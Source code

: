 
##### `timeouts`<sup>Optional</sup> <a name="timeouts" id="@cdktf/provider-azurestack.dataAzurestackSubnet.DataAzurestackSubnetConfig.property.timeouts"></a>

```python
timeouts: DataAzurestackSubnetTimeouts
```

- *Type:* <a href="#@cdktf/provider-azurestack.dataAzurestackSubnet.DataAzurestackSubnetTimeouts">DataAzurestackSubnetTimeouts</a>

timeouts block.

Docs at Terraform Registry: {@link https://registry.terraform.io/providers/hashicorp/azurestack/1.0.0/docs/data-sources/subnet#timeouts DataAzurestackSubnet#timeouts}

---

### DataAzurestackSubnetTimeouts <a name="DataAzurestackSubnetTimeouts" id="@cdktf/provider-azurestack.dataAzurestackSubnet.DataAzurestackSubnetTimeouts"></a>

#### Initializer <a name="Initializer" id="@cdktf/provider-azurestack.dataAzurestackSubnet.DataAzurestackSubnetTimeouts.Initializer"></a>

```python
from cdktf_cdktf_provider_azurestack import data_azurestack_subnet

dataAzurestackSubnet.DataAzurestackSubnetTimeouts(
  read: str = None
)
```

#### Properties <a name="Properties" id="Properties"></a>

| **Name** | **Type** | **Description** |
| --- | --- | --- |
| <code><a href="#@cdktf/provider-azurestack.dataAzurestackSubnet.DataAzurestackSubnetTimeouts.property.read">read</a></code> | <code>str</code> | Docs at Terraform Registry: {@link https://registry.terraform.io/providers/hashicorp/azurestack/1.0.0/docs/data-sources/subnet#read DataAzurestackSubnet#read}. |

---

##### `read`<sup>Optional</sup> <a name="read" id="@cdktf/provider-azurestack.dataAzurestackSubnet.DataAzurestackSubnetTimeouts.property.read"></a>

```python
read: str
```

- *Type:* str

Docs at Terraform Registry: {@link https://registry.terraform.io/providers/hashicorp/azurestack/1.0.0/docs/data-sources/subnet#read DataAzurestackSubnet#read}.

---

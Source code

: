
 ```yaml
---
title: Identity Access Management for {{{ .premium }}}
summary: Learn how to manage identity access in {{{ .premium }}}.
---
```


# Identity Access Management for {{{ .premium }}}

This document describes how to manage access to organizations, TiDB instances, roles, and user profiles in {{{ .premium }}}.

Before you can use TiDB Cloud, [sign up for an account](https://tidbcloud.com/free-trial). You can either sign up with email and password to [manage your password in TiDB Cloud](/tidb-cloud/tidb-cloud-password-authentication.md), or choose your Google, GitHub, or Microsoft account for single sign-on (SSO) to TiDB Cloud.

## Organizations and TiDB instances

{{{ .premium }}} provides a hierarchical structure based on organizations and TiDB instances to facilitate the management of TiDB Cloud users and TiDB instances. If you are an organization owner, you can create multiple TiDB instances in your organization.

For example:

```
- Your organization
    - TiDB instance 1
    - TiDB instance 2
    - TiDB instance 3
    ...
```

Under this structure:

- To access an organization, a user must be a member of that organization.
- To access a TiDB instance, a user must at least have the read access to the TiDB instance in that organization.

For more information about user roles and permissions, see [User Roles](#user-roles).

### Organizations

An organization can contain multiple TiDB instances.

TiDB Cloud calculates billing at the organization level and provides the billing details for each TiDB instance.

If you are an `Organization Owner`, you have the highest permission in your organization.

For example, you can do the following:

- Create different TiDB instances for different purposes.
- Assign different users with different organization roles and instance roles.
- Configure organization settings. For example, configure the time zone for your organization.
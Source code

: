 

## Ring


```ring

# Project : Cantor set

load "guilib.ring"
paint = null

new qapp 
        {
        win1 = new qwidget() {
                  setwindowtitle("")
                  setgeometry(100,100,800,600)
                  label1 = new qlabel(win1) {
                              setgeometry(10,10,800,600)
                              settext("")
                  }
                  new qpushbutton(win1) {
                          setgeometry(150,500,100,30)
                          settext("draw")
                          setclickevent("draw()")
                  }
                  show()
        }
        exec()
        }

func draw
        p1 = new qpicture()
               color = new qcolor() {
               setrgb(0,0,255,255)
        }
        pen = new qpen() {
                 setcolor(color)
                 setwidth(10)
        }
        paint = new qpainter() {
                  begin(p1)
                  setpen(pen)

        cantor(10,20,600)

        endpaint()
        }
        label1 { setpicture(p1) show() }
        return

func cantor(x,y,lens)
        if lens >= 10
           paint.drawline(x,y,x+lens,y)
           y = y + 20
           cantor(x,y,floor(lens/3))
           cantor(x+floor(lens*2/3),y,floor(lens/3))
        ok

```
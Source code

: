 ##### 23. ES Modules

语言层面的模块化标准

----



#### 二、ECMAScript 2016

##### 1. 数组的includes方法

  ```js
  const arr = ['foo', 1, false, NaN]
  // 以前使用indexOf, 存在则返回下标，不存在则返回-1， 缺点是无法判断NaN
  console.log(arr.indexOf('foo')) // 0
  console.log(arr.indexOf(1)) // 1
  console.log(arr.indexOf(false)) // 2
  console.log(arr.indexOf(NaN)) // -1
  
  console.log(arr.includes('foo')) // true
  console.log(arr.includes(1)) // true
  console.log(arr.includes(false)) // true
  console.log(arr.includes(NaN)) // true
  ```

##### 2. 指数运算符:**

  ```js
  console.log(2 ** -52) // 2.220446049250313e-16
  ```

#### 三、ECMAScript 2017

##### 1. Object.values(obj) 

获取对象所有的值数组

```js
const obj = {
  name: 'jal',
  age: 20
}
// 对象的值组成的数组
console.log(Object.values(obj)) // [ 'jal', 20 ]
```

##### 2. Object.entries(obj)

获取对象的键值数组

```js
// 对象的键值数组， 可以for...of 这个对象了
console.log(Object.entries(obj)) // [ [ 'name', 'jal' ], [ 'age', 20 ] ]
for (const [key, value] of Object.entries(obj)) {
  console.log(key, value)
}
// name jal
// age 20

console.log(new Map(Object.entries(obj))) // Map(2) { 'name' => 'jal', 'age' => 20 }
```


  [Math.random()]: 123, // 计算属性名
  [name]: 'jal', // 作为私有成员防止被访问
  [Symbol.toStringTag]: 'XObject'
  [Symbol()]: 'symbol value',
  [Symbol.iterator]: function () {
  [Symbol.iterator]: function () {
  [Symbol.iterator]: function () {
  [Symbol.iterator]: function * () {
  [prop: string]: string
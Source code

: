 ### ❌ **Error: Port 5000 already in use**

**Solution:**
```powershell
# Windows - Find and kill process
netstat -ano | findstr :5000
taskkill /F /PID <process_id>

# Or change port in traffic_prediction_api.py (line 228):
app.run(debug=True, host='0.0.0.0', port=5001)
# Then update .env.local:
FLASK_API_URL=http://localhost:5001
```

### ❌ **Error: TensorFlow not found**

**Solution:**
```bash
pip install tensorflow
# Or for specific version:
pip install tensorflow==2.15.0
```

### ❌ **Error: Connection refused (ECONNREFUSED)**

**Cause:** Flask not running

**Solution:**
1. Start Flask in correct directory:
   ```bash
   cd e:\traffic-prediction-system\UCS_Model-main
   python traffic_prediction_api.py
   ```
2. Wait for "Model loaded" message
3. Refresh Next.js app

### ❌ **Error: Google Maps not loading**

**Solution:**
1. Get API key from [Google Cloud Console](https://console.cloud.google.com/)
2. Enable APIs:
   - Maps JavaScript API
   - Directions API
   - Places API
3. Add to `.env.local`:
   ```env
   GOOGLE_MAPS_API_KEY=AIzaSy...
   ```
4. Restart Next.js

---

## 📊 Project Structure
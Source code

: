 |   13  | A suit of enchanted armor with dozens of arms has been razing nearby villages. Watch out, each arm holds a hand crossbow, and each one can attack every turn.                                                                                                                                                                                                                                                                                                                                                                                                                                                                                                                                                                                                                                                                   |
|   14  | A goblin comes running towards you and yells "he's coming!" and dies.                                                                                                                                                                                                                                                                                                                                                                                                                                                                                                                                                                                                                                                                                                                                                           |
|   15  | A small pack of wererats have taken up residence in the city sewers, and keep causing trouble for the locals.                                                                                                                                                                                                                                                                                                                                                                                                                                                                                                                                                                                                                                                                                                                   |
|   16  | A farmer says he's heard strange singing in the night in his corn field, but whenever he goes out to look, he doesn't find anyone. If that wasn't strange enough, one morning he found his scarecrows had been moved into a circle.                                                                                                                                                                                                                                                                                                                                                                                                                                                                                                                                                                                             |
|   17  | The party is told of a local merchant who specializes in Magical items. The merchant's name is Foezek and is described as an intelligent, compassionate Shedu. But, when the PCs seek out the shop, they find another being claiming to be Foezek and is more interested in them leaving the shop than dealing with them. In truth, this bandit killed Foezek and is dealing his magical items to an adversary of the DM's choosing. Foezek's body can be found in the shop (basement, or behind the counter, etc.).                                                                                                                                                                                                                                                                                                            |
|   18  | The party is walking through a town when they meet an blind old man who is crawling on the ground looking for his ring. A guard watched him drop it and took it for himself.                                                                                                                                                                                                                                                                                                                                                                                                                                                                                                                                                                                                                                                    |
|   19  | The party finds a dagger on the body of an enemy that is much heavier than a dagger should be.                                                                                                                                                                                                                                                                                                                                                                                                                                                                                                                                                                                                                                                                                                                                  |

—————

YOUR INSTRUCTIONS -
Lines from the start of the records through the one containing "timeouts block." are what should be retyped, exactly and in full, both ends included.

FINAL ANSWER -
Source code

: 
##### `timeouts`<sup>Optional</sup> <a name="timeouts" id="@cdktf/provider-azurestack.dataAzurestackSubnet.DataAzurestackSubnetConfig.property.timeouts"></a>

```python
timeouts: DataAzurestackSubnetTimeouts
```

- *Type:* <a href="#@cdktf/provider-azurestack.dataAzurestackSubnet.DataAzurestackSubnetTimeouts">DataAzurestackSubnetTimeouts</a>

timeouts block.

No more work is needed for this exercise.